Estado de Minas, quinta-feira, 16 de agosto de 2012 Um casal de bem-te-vis resolveu fazer ninho entre os ramos da minha madressilva f...
Estado de Minas, quinta-feira, 16 de agosto de 2012
Um casal de bem-te-vis resolveu fazer ninho entre os ramos da minha madressilva florida. Não haveria nisso nada de surpreendente, não estivessem os ramos numa jardineira de terraço, 16 andares acima do chão. Olho daqui a rua e a praça cheia de árvores, e me sinto envaidecida pela escolha. Um casal gentil veio fazer parte da minha família.
É temporário, eu sei. Já aconteceu antes, em tempos idos. Vieram durante três anos, depois, nunca mais. Não há possibilidade desses serem os mesmos de então, nem de serem seus filhos. E um hábito residencial desses não passa indefinidamente para a descendência. São outros. Gosto de crer que são jovens e que voltarão no ano que vem.

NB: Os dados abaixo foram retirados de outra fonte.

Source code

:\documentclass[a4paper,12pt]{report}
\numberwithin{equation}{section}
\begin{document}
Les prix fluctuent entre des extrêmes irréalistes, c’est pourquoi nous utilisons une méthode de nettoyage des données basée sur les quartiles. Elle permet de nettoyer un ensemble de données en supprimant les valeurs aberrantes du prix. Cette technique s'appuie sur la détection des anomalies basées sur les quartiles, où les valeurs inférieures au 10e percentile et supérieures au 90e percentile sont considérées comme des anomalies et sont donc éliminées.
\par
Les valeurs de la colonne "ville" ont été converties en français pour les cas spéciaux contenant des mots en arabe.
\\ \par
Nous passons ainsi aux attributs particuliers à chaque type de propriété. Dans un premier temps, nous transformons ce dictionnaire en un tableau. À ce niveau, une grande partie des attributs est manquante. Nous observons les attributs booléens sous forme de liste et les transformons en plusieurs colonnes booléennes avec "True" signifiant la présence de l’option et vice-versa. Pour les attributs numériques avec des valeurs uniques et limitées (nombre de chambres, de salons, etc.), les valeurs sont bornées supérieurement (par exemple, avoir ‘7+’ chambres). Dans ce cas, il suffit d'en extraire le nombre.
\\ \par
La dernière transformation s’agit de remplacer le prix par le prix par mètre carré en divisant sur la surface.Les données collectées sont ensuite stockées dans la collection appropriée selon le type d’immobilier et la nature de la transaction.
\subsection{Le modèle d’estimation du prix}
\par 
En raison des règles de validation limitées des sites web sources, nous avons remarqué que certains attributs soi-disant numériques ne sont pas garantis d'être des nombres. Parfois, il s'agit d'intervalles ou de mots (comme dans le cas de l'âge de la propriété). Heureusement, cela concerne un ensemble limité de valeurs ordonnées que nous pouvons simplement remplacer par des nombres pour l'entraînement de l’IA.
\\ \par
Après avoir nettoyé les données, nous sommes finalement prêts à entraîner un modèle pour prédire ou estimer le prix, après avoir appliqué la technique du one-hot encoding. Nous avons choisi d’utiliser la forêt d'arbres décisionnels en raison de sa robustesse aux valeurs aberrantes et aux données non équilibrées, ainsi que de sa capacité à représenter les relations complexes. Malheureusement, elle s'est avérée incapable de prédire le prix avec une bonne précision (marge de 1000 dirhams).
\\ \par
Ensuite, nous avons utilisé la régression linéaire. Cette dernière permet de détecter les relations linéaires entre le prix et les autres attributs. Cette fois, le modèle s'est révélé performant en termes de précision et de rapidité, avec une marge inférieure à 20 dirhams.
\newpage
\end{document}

Que tão pouco sei de quem veio me alegrar com cor e canto. Nunca me perguntei, por exemplo, onde moram quando não estão chocando e criando filhotes. Este ninho tão trabalhoso de fazer, fiapo a fiapo trazidos no bico até esta altura, será abandonado assim que os filhotes souberem voar. E se o casal voltar no ano que vem, a morada, largada sem caseiro ao longo de tantos meses e tantas ventanias, terá que ser refeita. Por que, então, não ficam aqui ?
Como para os humanos, criar filhos é duro. Por enquanto, tudo bem, os ovos ainda não se abriram, há um movimento discreto, chamados, um vai o outro fica. Mas quando os pequenos bicos romperem a casca, o bicho vai pegar, literalmente. A fome de um filhote de bem-te-vi é infinitamente superior ao seu tamanho, constante, aguda, e exigente. Eles gritam e gritam, os pais não param de trazer coisinhas, e não podem sequer se socorrer com uma lanchonete.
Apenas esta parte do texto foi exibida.